TASK INPUT below:

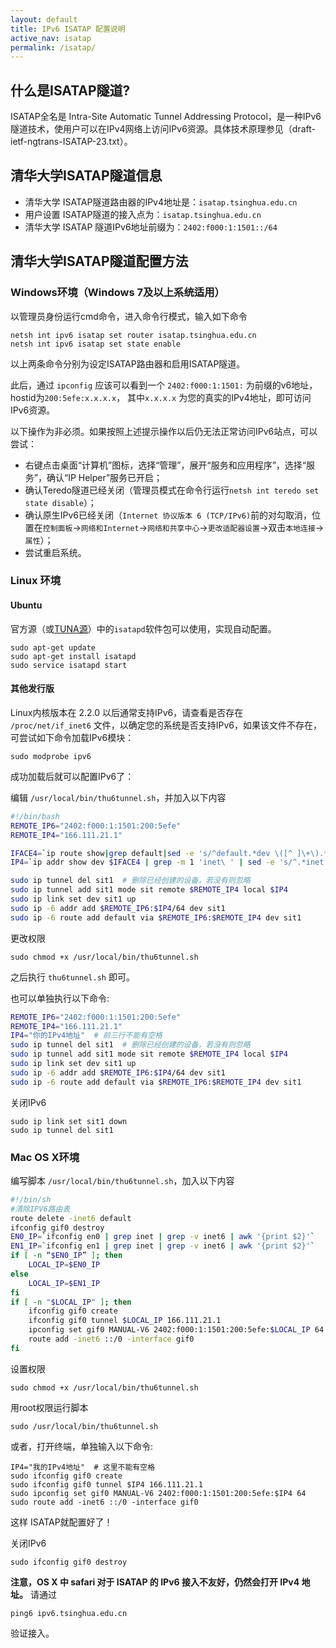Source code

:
 ```yaml
---
layout: default 
title: IPv6 ISATAP 配置说明
active_nav: isatap
permalink: /isatap/
---
```


##  什么是ISATAP隧道?

ISATAP全名是 Intra-Site Automatic Tunnel Addressing Protocol，是一种IPv6隧道技术，使用户可以在IPv4网络上访问IPv6资源。具体技术原理参见（draft-ietf-ngtrans-ISATAP-23.txt）。

## 清华大学ISATAP隧道信息

- 清华大学 ISATAP隧道路由器的IPv4地址是：`isatap.tsinghua.edu.cn`
- 用户设置 ISATAP隧道的接入点为：`isatap.tsinghua.edu.cn`
- 清华大学 ISATAP 隧道IPv6地址前缀为：`2402:f000:1:1501::/64`

## 清华大学ISATAP隧道配置方法

### Windows环境（Windows 7及以上系统适用）

以管理员身份运行cmd命令，进入命令行模式，输入如下命令

```
netsh int ipv6 isatap set router isatap.tsinghua.edu.cn
netsh int ipv6 isatap set state enable
```

以上两条命令分别为设定ISATAP路由器和启用ISATAP隧道。

此后，通过 `ipconfig` 应该可以看到一个 `2402:f000:1:1501:` 为前缀的v6地址，hostid为`200:5efe:x.x.x.x`， 其中`x.x.x.x` 为您的真实的IPv4地址，即可访问IPv6资源。

以下操作为非必须。如果按照上述提示操作以后仍无法正常访问IPv6站点，可以尝试：

+ 右键点击桌面“计算机”图标，选择“管理”，展开“服务和应用程序”，选择“服务”，确认“IP Helper”服务已开启；
+ 确认Teredo隧道已经关闭（管理员模式在命令行运行`netsh int teredo set state disable`）；
+ 确认原生IPv6已经关闭（`Internet 协议版本 6 (TCP/IPv6)`前的对勾取消，位置在`控制面板`→`网络和Internet`→`网络和共享中心`→`更改适配器设置`→双击`本地连接`→`属性`）；
+ 尝试重启系统。

### Linux 环境

#### Ubuntu

官方源（或[TUNA源](https://mirrors.tuna.tsinghua.edu.cn/ubuntu)）中的`isatapd`软件包可以使用，实现自动配置。

```
sudo apt-get update
sudo apt-get install isatapd
sudo service isatapd start
```

#### 其他发行版

Linux内核版本在 2.2.0 以后通常支持IPv6，请查看是否存在 `/proc/net/if_inet6` 文件，以确定您的系统是否支持IPv6，如果该文件不存在，可尝试如下命令加载IPv6模块：

```
sudo modprobe ipv6
```

成功加载后就可以配置IPv6了：

编辑 `/usr/local/bin/thu6tunnel.sh`，并加入以下内容

```bash
#!/bin/bash
REMOTE_IP6="2402:f000:1:1501:200:5efe"
REMOTE_IP4="166.111.21.1"

IFACE4=`ip route show|grep default|sed -e 's/^default.*dev \([^ ]\+\).*$/\1/'`
IP4=`ip addr show dev $IFACE4 | grep -m 1 'inet\ ' | sed -e 's/^.*inet \([^ \\]\+\)\/.*$/\1/'`

sudo ip tunnel del sit1  # 删除已经创建的设备，若没有则忽略
sudo ip tunnel add sit1 mode sit remote $REMOTE_IP4 local $IP4
sudo ip link set dev sit1 up
sudo ip -6 addr add $REMOTE_IP6:$IP4/64 dev sit1
sudo ip -6 route add default via $REMOTE_IP6:$REMOTE_IP4 dev sit1
```

更改权限

```
sudo chmod +x /usr/local/bin/thu6tunnel.sh
```

之后执行 `thu6tunnel.sh` 即可。

也可以单独执行以下命令:

```bash
REMOTE_IP6="2402:f000:1:1501:200:5efe"
REMOTE_IP4="166.111.21.1"
IP4="你的IPv4地址"  # 前三行不能有空格
sudo ip tunnel del sit1  # 删除已经创建的设备，若没有则忽略
sudo ip tunnel add sit1 mode sit remote $REMOTE_IP4 local $IP4
sudo ip link set dev sit1 up
sudo ip -6 addr add $REMOTE_IP6:$IP4/64 dev sit1
sudo ip -6 route add default via $REMOTE_IP6:$REMOTE_IP4 dev sit1
```

关闭IPv6

```
sudo ip link set sit1 down
sudo ip tunnel del sit1
```

### Mac OS X环境

编写脚本 `/usr/local/bin/thu6tunnel.sh`，加入以下内容

```bash
#!/bin/sh 
#清除IPV6路由表 
route delete -inet6 default  
ifconfig gif0 destroy
EN0_IP=`ifconfig en0 | grep inet | grep -v inet6 | awk '{print $2}'` 
EN1_IP=`ifconfig en1 | grep inet | grep -v inet6 | awk '{print $2}'`  
if [ -n “$EN0_IP” ]; then 
    LOCAL_IP=$EN0_IP 
else 
    LOCAL_IP=$EN1_IP 
fi  
if [ -n "$LOCAL_IP" ]; then 
    ifconfig gif0 create
    ifconfig gif0 tunnel $LOCAL_IP 166.111.21.1 
    ipconfig set gif0 MANUAL-V6 2402:f000:1:1501:200:5efe:$LOCAL_IP 64
    route add -inet6 ::/0 -interface gif0
fi
```

设置权限

```
sudo chmod +x /usr/local/bin/thu6tunnel.sh
```

用root权限运行脚本

```
sudo /usr/local/bin/thu6tunnel.sh
```

或者，打开终端，单独输入以下命令:

```shell
IP4="我的IPv4地址"  # 这里不能有空格
sudo ifconfig gif0 create
sudo ifconfig gif0 tunnel $IP4 166.111.21.1
sudo ipconfig set gif0 MANUAL-V6 2402:f000:1:1501:200:5efe:$IP4 64
sudo route add -inet6 ::/0 -interface gif0
```

这样 ISATAP就配置好了！ 

关闭IPv6

```
sudo ifconfig gif0 destroy
```

**注意，OS X 中 safari 对于 ISATAP 的 IPv6 接入不友好，仍然会打开 IPv4 地址。**
请通过

```
ping6 ipv6.tsinghua.edu.cn
```

验证接入。
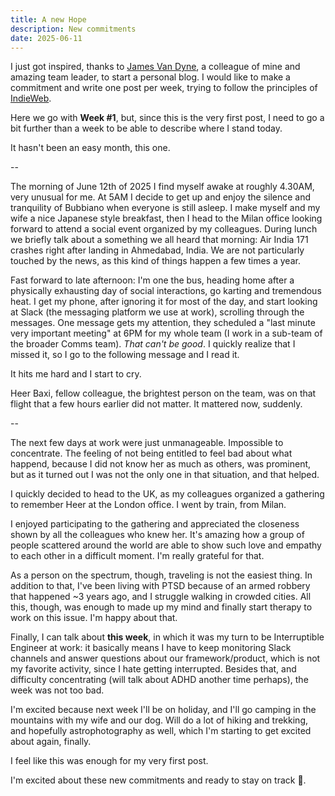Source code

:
 ```yaml
---
title: A new Hope
description: New commitments
date: 2025-06-11
---
```


I just got inspired, thanks to <a href="https://jamesvandyne.com" target="_blank">James Van Dyne</a>, a colleague of mine and amazing team leader, to start a personal blog. I would like to make a commitment and write one post per week, trying to follow the principles of <a href="https://indieweb.org" target="_blank">IndieWeb</a>.

Here we go with **Week #1**, but, since this is the very first post, I need to go a bit further than a week to be able to describe where I stand today.

It hasn't been an easy month, this one.

--

The morning of June 12th of 2025 I find myself awake at roughly 4.30AM, very unusual for me. At 5AM I decide to get up and enjoy the silence and tranquility of Bubbiano when everyone is still asleep. I make myself and my wife a nice Japanese style breakfast, then I head to the Milan office looking forward to attend a social event organized by my colleagues.
During lunch we briefly talk about a something we all heard that morning: Air India 171 crashes right after landing in Ahmedabad, India. We are not particularly touched by the news, as this kind of things happen a few times a year.

Fast forward to late afternoon: I'm one the bus, heading home after a physically exhausting day of social interactions, go karting and tremendous heat.
I get my phone, after ignoring it for most of the day, and start looking at Slack (the messaging platform we use at work), scrolling through the messages.
One message gets my attention, they scheduled a "last minute very important meeting" at 6PM for my whole team (I work in a sub-team of the broader Comms team).
*That can't be good*. I quickly realize that I missed it, so I go to the following message and I read it.

It hits me hard and I start to cry.

Heer Baxi, fellow colleague, the brightest person on the team, was on that flight that a few hours earlier did not matter. It mattered now, suddenly.

--

The next few days at work were just unmanageable. Impossible to concentrate.
The feeling of not being entitled to feel bad about what happend, because I did not know her as much as others, was prominent, but as it turned out I was not the only one in that situation, and that helped.

I quickly decided to head to the UK, as my colleagues organized a gathering to remember Heer at the London office. I went by train, from Milan.

I enjoyed participating to the gathering and appreciated the closeness shown by all the colleagues who knew her. It's amazing how a group of people scattered around the world are able to show such love and empathy to each other in a difficult moment. I'm really grateful for that.

As a person on the spectrum, though, traveling is not the easiest thing. In addition to that, I've been living with PTSD because of an armed robbery that happened ~3 years ago, and I struggle walking in crowded cities.
All this, though, was enough to made up my mind and finally start therapy to work on this issue. I'm happy about that.

Finally, I can talk about **this week**, in which it was my turn to be Interruptible Engineer at work: it basically means I have to keep monitoring Slack channels and answer questions about our framework/product, which is not my favorite activity, since I hate getting interrupted. Besides that, and difficulty concentrating (will talk about ADHD another time perhaps), the week was not too bad.

I'm excited because next week I'll be on holiday, and I'll go camping in the mountains with my wife and our dog. Will do a lot of hiking and trekking, and hopefully astrophotography as well, which I'm starting to get excited about again, finally.

I feel like this was enough for my very first post.

I'm excited about these new commitments and ready to stay on track 🌿.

End of TASK INPUT.

Look for the word "though" in the data, then return every line that contains it.

WRITTEN ANSWER -
As a person on the spectrum, though, traveling is not the easiest thing. In addition to that, I've been living with PTSD because of an armed robbery that happened ~3 years ago, and I struggle walking in crowded cities.
All this, though, was enough to made up my mind and finally start therapy to work on this issue. I'm happy about that.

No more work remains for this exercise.